*Extracted entries:*
::::::

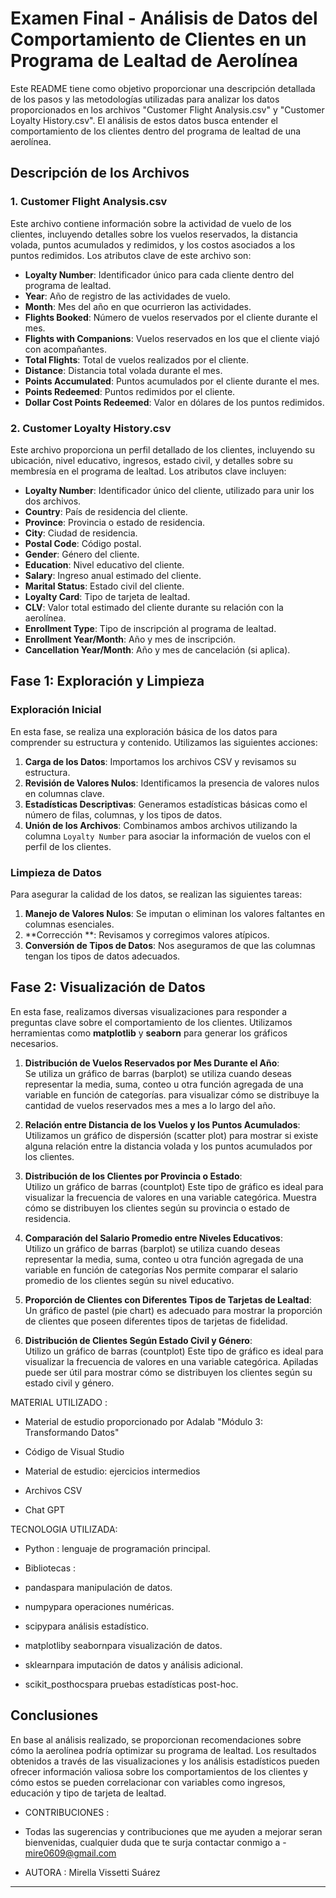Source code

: # Examen Final - Análisis de Datos del Comportamiento de Clientes en un Programa de Lealtad de Aerolínea

Este README tiene como objetivo proporcionar una descripción detallada de los pasos y las metodologías utilizadas para analizar los datos proporcionados en los archivos "Customer Flight Analysis.csv" y "Customer Loyalty History.csv". El análisis de estos datos busca entender el comportamiento de los clientes dentro del programa de lealtad de una aerolínea.

## Descripción de los Archivos

### 1. **Customer Flight Analysis.csv**
Este archivo contiene información sobre la actividad de vuelo de los clientes, incluyendo detalles sobre los vuelos reservados, la distancia volada, puntos acumulados y redimidos, y los costos asociados a los puntos redimidos. Los atributos clave de este archivo son:

- **Loyalty Number**: Identificador único para cada cliente dentro del programa de lealtad.
- **Year**: Año de registro de las actividades de vuelo.
- **Month**: Mes del año en que ocurrieron las actividades.
- **Flights Booked**: Número de vuelos reservados por el cliente durante el mes.
- **Flights with Companions**: Vuelos reservados en los que el cliente viajó con acompañantes.
- **Total Flights**: Total de vuelos realizados por el cliente.
- **Distance**: Distancia total volada durante el mes.
- **Points Accumulated**: Puntos acumulados por el cliente durante el mes.
- **Points Redeemed**: Puntos redimidos por el cliente.
- **Dollar Cost Points Redeemed**: Valor en dólares de los puntos redimidos.

### 2. **Customer Loyalty History.csv**
Este archivo proporciona un perfil detallado de los clientes, incluyendo su ubicación, nivel educativo, ingresos, estado civil, y detalles sobre su membresía en el programa de lealtad. Los atributos clave incluyen:

- **Loyalty Number**: Identificador único del cliente, utilizado para unir los dos archivos.
- **Country**: País de residencia del cliente.
- **Province**: Provincia o estado de residencia.
- **City**: Ciudad de residencia.
- **Postal Code**: Código postal.
- **Gender**: Género del cliente.
- **Education**: Nivel educativo del cliente.
- **Salary**: Ingreso anual estimado del cliente.
- **Marital Status**: Estado civil del cliente.
- **Loyalty Card**: Tipo de tarjeta de lealtad.
- **CLV**: Valor total estimado del cliente durante su relación con la aerolínea.
- **Enrollment Type**: Tipo de inscripción al programa de lealtad.
- **Enrollment Year/Month**: Año y mes de inscripción.
- **Cancellation Year/Month**: Año y mes de cancelación (si aplica).

## Fase 1: Exploración y Limpieza

### Exploración Inicial
En esta fase, se realiza una exploración básica de los datos para comprender su estructura y contenido. Utilizamos las siguientes acciones:

1. **Carga de los Datos**: Importamos los archivos CSV y revisamos su estructura.
2. **Revisión de Valores Nulos**: Identificamos la presencia de valores nulos en columnas clave.
3. **Estadísticas Descriptivas**: Generamos estadísticas básicas como el número de filas, columnas, y los tipos de datos.
4. **Unión de los Archivos**: Combinamos ambos archivos utilizando la columna `Loyalty Number` para asociar la información de vuelos con el perfil de los clientes.

### Limpieza de Datos
Para asegurar la calidad de los datos, se realizan las siguientes tareas:

1. **Manejo de Valores Nulos**: Se imputan o eliminan los valores faltantes en columnas esenciales.
2. **Corrección **: Revisamos y corregimos valores atípicos.
3. **Conversión de Tipos de Datos**: Nos aseguramos de que las columnas tengan los tipos de datos adecuados.

## Fase 2: Visualización de Datos

En esta fase, realizamos diversas visualizaciones para responder a preguntas clave sobre el comportamiento de los clientes. Utilizamos herramientas como **matplotlib** y **seaborn** para generar los gráficos necesarios.

1. **Distribución de Vuelos Reservados por Mes Durante el Año**:  
   Se utiliza un gráfico de barras (barplot) se utiliza cuando deseas representar la media, suma, conteo u otra función agregada de una variable en función de categorías.
   para visualizar cómo se distribuye la cantidad de vuelos reservados mes a mes a lo largo del año.

2. **Relación entre Distancia de los Vuelos y los Puntos Acumulados**:  
   Utilizamos un gráfico de dispersión (scatter plot) para mostrar si existe alguna relación entre la distancia volada y los puntos acumulados por los clientes.

3. **Distribución de los Clientes por Provincia o Estado**:  
   Utilizo un gráfico de barras (countplot) Este tipo de gráfico es ideal para visualizar la frecuencia de valores en una variable categórica.
   Muestra cómo se distribuyen los clientes según su provincia o estado de residencia.

4. **Comparación del Salario Promedio entre Niveles Educativos**:  
   Utilizo un gráfico de barras (barplot) se utiliza cuando deseas representar la media, suma, conteo u otra función agregada de una variable en función de categorías
   Nos permite comparar el salario promedio de los clientes según su nivel educativo.

5. **Proporción de Clientes con Diferentes Tipos de Tarjetas de Lealtad**:  
   Un gráfico de pastel (pie chart) es adecuado para mostrar la proporción de clientes que poseen diferentes tipos de tarjetas de fidelidad.

6. **Distribución de Clientes Según Estado Civil y Género**:  
   Utilizo un  gráfico de barras (countplot) Este tipo de gráfico es ideal para visualizar la frecuencia de valores en una variable categórica.
   Apiladas puede ser útil para mostrar cómo se distribuyen los clientes según su estado civil y género.

 MATERIAL UTILIZADO :

- Material de estudio proporcionado por Adalab "Módulo 3: Transformando Datos"

- Código de Visual Studio

- Material de estudio: ejercicios intermedios

- Archivos CSV

- Chat GPT

 TECNOLOGIA UTILIZADA:

- Python : lenguaje de programación principal.

- Bibliotecas :

- pandaspara manipulación de datos.

- numpypara operaciones numéricas.

- scipypara análisis estadístico.

- matplotliby seabornpara visualización de datos.

- sklearnpara imputación de datos y análisis adicional.

- scikit_posthocspara pruebas estadísticas post-hoc.


## Conclusiones

En base al análisis realizado, se proporcionan recomendaciones sobre cómo la aerolínea podría optimizar su programa de lealtad. Los resultados obtenidos a través de las visualizaciones y los análisis estadísticos pueden ofrecer información valiosa sobre los comportamientos de los clientes y cómo estos se pueden correlacionar con variables como ingresos, educación y tipo de tarjeta de lealtad.

- CONTRIBUCIONES :

- Todas las sugerencias y contribuciones que me ayuden a mejorar seran bienvenidas, cualquier duda que te surja contactar conmigo a - mire0609@gmail.com

- AUTORA : Mirella Vissetti Suárez
---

::::::

*Exercise brief:*
Stop at the line containing "### 2. **Customer Loyalty History.csv**" and include it. Everything from the first line of the material up to there is to be repeated exactly, leaving out pictures.

*The completed task:*
Source code

: # Examen Final - Análisis de Datos del Comportamiento de Clientes en un Programa de Lealtad de Aerolínea

Este README tiene como objetivo proporcionar una descripción detallada de los pasos y las metodologías utilizadas para analizar los datos proporcionados en los archivos "Customer Flight Analysis.csv" y "Customer Loyalty History.csv". El análisis de estos datos busca entender el comportamiento de los clientes dentro del programa de lealtad de una aerolínea.

## Descripción de los Archivos

### 1. **Customer Flight Analysis.csv**
Este archivo contiene información sobre la actividad de vuelo de los clientes, incluyendo detalles sobre los vuelos reservados, la distancia volada, puntos acumulados y redimidos, y los costos asociados a los puntos redimidos. Los atributos clave de este archivo son:

- **Loyalty Number**: Identificador único para cada cliente dentro del programa de lealtad.
- **Year**: Año de registro de las actividades de vuelo.
- **Month**: Mes del año en que ocurrieron las actividades.
- **Flights Booked**: Número de vuelos reservados por el cliente durante el mes.
- **Flights with Companions**: Vuelos reservados en los que el cliente viajó con acompañantes.
- **Total Flights**: Total de vuelos realizados por el cliente.
- **Distance**: Distancia total volada durante el mes.
- **Points Accumulated**: Puntos acumulados por el cliente durante el mes.
- **Points Redeemed**: Puntos redimidos por el cliente.
- **Dollar Cost Points Redeemed**: Valor en dólares de los puntos redimidos.

### 2. **Customer Loyalty History.csv**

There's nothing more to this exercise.